How to complete this task
Using the listing beneath this task, count the lines with the word "Examples" and write only the result.
========
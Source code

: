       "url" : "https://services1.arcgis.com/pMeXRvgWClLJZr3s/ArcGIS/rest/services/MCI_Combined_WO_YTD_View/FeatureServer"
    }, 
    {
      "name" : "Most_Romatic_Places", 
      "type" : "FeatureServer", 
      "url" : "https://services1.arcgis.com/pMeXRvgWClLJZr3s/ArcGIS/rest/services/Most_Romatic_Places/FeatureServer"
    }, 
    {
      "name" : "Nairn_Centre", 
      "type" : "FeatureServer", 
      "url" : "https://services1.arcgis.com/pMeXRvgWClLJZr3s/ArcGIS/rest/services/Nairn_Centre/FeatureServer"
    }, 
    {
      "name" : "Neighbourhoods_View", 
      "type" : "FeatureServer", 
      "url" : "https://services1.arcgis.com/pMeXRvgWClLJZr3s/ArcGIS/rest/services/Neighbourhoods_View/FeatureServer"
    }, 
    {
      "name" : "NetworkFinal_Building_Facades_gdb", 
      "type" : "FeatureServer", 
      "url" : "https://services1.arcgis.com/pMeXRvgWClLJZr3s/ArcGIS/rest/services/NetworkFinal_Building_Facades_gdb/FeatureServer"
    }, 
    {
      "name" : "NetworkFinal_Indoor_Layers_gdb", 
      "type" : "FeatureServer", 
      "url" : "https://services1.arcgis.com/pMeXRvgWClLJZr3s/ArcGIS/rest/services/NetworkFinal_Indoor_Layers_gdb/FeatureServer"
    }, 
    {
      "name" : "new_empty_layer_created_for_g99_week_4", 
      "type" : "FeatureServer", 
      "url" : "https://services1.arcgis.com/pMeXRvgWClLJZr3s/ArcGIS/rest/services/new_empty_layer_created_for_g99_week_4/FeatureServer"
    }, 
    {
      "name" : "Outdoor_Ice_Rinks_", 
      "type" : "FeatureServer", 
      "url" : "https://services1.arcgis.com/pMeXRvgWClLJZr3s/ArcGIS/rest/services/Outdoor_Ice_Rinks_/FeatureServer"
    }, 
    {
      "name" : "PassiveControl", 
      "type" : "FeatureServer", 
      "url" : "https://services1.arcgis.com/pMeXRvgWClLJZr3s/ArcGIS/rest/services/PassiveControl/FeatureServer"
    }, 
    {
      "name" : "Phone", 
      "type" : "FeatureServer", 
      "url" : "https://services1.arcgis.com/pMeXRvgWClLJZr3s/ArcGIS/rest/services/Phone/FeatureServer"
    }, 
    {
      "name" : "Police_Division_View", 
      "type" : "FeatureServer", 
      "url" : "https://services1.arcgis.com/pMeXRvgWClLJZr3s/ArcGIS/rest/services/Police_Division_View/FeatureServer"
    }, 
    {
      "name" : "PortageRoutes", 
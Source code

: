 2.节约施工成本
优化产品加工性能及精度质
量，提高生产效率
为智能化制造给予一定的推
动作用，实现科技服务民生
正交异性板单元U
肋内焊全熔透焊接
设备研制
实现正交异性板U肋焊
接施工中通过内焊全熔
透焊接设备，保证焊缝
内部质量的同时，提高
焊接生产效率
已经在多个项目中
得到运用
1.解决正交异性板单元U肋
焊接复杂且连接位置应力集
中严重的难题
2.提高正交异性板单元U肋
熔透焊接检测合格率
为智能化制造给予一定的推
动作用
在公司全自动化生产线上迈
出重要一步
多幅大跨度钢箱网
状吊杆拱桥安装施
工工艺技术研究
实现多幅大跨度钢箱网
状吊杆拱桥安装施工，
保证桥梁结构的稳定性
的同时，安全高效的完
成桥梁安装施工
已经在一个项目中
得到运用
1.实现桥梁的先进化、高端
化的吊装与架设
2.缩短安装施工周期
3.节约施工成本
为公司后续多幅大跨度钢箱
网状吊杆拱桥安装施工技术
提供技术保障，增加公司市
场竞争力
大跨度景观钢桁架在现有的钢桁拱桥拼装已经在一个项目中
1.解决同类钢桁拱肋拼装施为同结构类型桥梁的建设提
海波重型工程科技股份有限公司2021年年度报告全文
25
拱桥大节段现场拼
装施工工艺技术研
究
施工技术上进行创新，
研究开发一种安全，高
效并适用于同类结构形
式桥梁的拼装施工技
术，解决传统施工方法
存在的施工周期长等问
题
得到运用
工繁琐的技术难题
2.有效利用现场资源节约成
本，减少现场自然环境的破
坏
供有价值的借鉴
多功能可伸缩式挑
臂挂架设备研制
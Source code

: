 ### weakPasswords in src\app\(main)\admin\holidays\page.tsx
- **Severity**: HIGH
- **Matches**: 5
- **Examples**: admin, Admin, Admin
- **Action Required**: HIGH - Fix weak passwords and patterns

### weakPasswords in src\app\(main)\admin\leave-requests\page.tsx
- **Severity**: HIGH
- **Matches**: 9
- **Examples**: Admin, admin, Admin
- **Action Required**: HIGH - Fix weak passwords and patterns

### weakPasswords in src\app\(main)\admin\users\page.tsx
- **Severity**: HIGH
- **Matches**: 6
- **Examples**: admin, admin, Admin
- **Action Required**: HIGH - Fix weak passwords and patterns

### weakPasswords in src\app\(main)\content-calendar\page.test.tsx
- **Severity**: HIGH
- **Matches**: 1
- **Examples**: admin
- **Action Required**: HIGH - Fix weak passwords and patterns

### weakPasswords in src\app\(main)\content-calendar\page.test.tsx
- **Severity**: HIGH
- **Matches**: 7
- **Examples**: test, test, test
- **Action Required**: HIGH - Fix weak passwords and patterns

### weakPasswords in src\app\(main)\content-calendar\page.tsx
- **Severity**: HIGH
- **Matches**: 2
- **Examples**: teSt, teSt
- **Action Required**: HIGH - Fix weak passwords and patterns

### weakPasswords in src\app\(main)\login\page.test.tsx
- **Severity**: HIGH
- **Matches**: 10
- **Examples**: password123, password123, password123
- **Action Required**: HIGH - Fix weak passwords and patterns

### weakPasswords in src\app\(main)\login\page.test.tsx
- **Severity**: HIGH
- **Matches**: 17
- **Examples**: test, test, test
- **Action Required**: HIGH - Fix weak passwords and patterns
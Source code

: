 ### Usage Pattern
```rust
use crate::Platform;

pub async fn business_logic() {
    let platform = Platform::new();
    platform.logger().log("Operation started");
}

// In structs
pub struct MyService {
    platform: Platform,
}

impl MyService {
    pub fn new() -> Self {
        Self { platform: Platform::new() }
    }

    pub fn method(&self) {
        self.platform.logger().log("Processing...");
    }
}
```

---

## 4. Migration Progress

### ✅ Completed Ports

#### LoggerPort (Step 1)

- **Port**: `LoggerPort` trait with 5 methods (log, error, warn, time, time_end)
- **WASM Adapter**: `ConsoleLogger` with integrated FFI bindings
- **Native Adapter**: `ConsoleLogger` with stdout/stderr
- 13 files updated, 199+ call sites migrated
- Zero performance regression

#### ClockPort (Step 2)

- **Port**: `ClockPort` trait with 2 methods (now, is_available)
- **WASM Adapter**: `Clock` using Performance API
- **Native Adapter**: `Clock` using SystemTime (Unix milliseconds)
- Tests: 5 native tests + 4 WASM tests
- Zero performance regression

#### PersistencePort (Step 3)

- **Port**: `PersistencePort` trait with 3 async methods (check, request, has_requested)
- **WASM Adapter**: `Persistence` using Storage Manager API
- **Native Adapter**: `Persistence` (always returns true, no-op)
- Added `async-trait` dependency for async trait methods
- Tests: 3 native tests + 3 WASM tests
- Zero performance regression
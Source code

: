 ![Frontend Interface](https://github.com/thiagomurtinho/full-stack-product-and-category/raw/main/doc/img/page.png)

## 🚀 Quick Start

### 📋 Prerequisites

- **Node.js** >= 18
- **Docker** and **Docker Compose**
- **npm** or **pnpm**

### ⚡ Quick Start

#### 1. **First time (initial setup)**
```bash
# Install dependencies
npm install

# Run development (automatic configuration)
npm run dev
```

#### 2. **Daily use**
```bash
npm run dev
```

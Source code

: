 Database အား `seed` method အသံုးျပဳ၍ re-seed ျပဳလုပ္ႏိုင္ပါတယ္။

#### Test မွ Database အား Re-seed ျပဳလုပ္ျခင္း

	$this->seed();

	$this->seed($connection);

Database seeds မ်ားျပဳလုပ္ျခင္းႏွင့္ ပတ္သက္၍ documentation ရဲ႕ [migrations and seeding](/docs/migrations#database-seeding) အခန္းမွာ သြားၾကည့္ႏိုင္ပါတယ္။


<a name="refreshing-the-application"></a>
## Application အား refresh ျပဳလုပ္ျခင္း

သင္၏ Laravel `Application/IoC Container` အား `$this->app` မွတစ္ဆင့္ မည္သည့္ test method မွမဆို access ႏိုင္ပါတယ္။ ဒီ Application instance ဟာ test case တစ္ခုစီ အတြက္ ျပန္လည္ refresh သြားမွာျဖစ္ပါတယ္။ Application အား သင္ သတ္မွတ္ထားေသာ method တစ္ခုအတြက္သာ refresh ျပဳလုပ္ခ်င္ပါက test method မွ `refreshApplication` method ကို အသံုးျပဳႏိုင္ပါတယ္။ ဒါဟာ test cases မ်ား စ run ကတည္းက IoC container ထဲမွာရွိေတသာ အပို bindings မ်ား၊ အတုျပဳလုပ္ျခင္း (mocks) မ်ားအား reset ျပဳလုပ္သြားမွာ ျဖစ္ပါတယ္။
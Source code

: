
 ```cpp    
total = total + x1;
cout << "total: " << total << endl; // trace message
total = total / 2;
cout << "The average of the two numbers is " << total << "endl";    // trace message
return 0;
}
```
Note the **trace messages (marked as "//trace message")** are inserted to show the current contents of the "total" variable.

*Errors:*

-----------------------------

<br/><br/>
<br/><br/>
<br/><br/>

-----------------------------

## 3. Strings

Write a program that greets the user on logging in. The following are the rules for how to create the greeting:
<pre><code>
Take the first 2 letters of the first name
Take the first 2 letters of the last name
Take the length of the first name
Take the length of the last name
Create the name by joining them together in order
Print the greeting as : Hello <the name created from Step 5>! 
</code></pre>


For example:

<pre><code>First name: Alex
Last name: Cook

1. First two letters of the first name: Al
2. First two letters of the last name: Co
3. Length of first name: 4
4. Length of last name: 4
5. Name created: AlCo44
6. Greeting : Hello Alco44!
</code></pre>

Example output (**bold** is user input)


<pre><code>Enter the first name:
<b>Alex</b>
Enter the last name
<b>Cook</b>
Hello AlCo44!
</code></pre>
========
Answer for this exercise
8